- _HOW TO COMPLETE THIS TASK_:
Each line of the listing that contains "subsection" should be found and copied.

+-------+

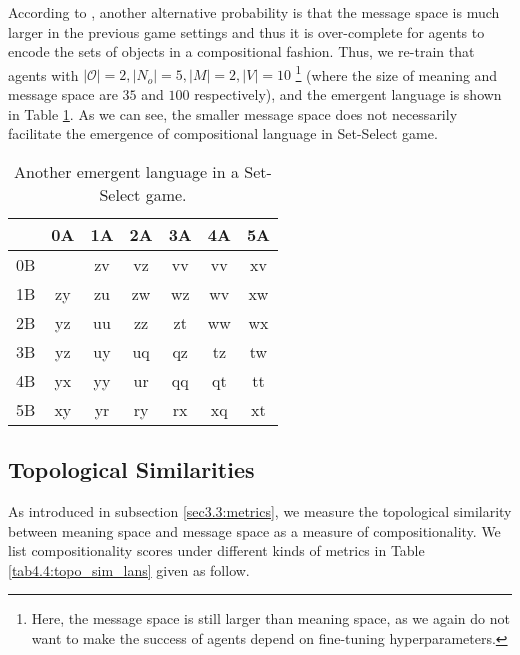 According to \cite{kottur2017natural}, another alternative probability is that the message space is much larger in the previous game settings and thus it is over-complete for agents to encode the sets of objects in a compositional fashion. Thus, we re-train that agents with $|\mathcal{O}|=2, |N_o|=5, |M|=2, |V|=10$ \footnote{Here, the message space is still larger than meaning space, as we again do not want to make the success of agents depend on fine-tuning hyperparameters.} (where the size of meaning and message space are $35$ and $100$ respectively), and the emergent language is shown in Table \ref{tab4.4:emregent_language_referential2}. As we can see, the smaller message space does not necessarily facilitate the emergence of compositional language in Set-Select game.

\begin{table}[!h]
    \centering
    \begin{tabular}{|c|c|c|c|c|c|c|}
        \hline
           & 0A & 1A & 2A & 3A & 4A & 5A \\ \hline
        0B &    & zv & vz & vv & vv & xv \\ \hline
        1B & zy & zu & zw & wz & wv & xw \\ \hline
        2B & yz & uu & zz & zt & ww & wx \\ \hline
        3B & yz & uy & uq & qz & tz & tw \\ \hline
        4B & yx & yy & ur & qq & qt & tt \\ \hline
        5B & xy & yr & ry & rx & xq & xt \\ \hline
        \end{tabular}
    \caption{Another emergent language in a Set-Select game.}
    \label{tab4.4:emregent_language_referential2}
\end{table}

\subsection{Topological Similarities}
\label{ssec4.2.2:topo_sim}

As introduced in subsection \ref{sec3.3:metrics}, we measure the topological similarity between meaning space and message space as a measure of compositionality. We list compositionality scores under different kinds of metrics in Table \ref{tab4.4:topo_sim_lans} given as follow.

+-------+

- _WRITTEN SOLUTION_:
\subsection{Topological Similarities}
As introduced in subsection \ref{sec3.3:metrics}, we measure the topological similarity between meaning space and message space as a measure of compositionality. We list compositionality scores under different kinds of metrics in Table \ref{tab4.4:topo_sim_lans} given as follow.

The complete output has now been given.